● **SUPPLIED INFORMATION**
★ ★ ★ ★ ★

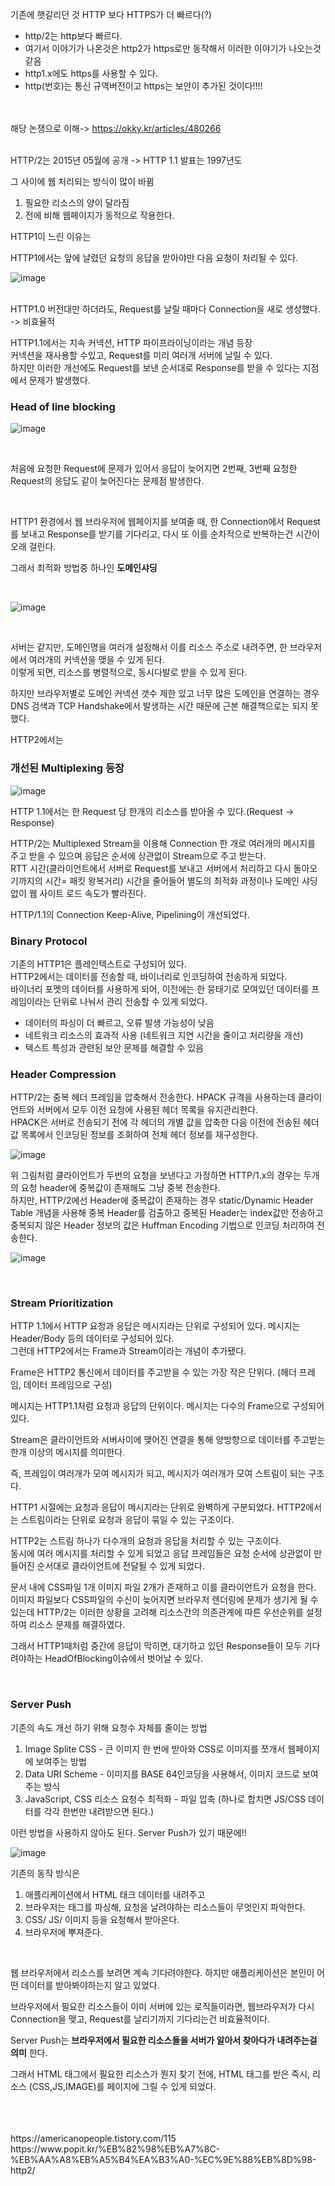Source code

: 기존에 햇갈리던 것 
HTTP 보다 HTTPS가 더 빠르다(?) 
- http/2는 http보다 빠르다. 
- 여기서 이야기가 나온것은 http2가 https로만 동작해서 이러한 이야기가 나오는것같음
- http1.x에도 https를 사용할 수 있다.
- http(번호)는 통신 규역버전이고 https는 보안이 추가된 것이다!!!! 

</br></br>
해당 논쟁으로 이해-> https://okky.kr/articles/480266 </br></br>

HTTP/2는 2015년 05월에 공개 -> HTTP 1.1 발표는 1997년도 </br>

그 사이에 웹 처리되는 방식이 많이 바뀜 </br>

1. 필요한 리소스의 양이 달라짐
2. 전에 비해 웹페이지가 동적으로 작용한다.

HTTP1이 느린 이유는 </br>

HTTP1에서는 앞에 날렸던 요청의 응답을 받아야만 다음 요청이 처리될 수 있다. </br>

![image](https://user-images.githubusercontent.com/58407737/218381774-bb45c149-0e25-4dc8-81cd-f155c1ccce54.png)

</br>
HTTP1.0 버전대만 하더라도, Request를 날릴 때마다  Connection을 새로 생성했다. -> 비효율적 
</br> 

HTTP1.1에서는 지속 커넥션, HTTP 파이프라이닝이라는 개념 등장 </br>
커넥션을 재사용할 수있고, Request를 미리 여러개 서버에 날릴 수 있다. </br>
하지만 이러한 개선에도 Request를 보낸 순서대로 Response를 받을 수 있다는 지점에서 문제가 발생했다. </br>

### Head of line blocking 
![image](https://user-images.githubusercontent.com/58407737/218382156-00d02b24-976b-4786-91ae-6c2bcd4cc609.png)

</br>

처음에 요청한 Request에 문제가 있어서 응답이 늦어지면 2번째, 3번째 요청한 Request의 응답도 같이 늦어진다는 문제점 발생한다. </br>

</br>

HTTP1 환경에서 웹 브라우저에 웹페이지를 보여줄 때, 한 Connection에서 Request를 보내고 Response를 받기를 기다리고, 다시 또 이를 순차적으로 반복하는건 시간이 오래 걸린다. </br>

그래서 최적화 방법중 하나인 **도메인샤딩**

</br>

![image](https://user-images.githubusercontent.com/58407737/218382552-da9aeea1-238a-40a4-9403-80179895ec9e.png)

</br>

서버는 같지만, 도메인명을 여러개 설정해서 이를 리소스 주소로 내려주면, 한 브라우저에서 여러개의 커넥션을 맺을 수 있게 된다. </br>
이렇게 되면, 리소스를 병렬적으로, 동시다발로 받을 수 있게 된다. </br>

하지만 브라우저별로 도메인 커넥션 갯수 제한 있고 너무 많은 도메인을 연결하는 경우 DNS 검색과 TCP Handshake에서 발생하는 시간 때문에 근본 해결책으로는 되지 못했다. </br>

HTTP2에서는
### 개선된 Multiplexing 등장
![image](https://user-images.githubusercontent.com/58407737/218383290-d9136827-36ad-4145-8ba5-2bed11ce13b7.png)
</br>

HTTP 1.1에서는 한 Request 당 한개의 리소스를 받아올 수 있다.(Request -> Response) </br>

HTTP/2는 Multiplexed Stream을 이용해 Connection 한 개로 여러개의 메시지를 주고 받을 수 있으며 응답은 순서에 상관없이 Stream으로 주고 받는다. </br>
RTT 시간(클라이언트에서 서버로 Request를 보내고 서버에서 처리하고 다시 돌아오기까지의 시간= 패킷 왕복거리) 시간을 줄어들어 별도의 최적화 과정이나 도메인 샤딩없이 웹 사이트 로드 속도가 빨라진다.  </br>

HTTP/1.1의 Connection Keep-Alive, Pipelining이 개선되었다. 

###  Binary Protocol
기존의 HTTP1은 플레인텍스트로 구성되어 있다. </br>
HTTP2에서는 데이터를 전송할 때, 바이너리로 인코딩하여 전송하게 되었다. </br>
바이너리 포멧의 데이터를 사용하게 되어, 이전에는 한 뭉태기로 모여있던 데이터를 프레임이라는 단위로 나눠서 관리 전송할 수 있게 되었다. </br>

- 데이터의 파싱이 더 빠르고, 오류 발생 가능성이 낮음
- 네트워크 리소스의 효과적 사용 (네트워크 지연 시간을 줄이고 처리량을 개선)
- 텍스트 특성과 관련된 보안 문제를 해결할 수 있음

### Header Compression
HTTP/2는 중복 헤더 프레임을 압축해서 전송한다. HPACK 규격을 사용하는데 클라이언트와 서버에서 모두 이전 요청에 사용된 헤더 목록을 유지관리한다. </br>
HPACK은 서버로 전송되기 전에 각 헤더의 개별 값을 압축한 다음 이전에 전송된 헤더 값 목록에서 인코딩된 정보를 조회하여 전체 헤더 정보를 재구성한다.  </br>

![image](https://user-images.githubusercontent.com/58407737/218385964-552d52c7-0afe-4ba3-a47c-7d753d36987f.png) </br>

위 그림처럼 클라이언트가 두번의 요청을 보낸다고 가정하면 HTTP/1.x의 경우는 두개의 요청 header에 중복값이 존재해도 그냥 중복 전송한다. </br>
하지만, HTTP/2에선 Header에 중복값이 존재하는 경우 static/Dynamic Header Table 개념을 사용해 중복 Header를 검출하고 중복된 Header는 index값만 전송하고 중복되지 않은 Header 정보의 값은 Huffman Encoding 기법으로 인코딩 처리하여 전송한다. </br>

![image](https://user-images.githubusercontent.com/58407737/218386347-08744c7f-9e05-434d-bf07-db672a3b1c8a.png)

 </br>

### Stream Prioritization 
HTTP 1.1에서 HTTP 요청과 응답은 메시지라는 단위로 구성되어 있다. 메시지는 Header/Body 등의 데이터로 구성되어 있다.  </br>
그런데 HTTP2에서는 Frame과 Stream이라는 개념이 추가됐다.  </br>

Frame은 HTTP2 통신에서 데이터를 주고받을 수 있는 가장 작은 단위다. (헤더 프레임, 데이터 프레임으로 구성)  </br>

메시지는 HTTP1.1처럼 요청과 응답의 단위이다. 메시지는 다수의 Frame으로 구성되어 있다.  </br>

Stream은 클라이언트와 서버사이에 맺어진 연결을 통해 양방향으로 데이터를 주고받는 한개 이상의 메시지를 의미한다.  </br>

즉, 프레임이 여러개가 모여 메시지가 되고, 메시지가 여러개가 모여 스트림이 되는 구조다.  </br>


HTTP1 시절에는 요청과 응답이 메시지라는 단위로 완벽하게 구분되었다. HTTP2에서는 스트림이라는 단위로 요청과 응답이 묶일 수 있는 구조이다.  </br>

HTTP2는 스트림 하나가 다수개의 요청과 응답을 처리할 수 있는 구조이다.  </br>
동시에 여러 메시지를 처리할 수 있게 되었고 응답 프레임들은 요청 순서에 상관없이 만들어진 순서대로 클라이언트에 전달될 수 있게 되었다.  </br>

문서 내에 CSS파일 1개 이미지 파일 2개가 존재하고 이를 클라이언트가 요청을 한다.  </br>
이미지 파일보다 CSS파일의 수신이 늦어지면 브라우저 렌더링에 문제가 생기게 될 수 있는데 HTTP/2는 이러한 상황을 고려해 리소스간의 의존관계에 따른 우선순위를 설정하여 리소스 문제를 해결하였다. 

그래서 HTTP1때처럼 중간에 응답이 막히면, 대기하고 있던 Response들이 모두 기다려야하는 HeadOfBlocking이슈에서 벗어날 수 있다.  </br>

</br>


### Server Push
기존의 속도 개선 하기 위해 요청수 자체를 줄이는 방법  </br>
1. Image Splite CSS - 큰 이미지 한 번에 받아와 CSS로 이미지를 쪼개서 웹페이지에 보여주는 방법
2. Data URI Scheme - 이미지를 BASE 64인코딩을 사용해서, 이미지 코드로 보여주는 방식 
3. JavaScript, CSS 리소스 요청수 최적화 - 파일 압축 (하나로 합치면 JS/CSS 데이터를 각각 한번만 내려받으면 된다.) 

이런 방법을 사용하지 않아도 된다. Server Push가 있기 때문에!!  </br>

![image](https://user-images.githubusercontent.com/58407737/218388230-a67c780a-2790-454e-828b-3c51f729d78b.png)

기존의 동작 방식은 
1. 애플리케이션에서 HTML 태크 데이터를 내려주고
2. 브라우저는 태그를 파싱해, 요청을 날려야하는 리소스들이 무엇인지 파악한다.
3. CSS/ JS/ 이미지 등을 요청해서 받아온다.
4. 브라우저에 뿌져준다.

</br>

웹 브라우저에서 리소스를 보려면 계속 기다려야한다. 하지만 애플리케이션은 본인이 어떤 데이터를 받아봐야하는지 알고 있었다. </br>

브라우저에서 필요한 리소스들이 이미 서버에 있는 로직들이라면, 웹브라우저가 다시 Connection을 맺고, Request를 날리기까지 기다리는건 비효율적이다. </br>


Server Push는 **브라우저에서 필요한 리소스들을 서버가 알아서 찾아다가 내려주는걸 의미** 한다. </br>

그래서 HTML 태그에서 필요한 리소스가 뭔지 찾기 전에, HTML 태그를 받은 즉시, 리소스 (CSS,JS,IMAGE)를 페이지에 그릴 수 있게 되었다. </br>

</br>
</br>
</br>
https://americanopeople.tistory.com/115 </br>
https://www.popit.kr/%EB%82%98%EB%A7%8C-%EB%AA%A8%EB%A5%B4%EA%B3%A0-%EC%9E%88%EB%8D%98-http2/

★ ★ ★ ★ ★

● **GOAL OF THE EXERCISE**
Lines to set down from above: the line with "Stream은 클라이언트와 서버사이에", the line with "이런 방법을 사용하지", and every line between, each exactly as written.

● **ANSWER SECTION**
Stream은 클라이언트와 서버사이에 맺어진 연결을 통해 양방향으로 데이터를 주고받는 한개 이상의 메시지를 의미한다.  </br>

즉, 프레임이 여러개가 모여 메시지가 되고, 메시지가 여러개가 모여 스트림이 되는 구조다.  </br>


HTTP1 시절에는 요청과 응답이 메시지라는 단위로 완벽하게 구분되었다. HTTP2에서는 스트림이라는 단위로 요청과 응답이 묶일 수 있는 구조이다.  </br>

HTTP2는 스트림 하나가 다수개의 요청과 응답을 처리할 수 있는 구조이다.  </br>
동시에 여러 메시지를 처리할 수 있게 되었고 응답 프레임들은 요청 순서에 상관없이 만들어진 순서대로 클라이언트에 전달될 수 있게 되었다.  </br>

문서 내에 CSS파일 1개 이미지 파일 2개가 존재하고 이를 클라이언트가 요청을 한다.  </br>
이미지 파일보다 CSS파일의 수신이 늦어지면 브라우저 렌더링에 문제가 생기게 될 수 있는데 HTTP/2는 이러한 상황을 고려해 리소스간의 의존관계에 따른 우선순위를 설정하여 리소스 문제를 해결하였다. 

그래서 HTTP1때처럼 중간에 응답이 막히면, 대기하고 있던 Response들이 모두 기다려야하는 HeadOfBlocking이슈에서 벗어날 수 있다.  </br>

</br>


### Server Push
기존의 속도 개선 하기 위해 요청수 자체를 줄이는 방법  </br>
1. Image Splite CSS - 큰 이미지 한 번에 받아와 CSS로 이미지를 쪼개서 웹페이지에 보여주는 방법
2. Data URI Scheme - 이미지를 BASE 64인코딩을 사용해서, 이미지 코드로 보여주는 방식 
3. JavaScript, CSS 리소스 요청수 최적화 - 파일 압축 (하나로 합치면 JS/CSS 데이터를 각각 한번만 내려받으면 된다.) 

이런 방법을 사용하지 않아도 된다. Server Push가 있기 때문에!!  </br>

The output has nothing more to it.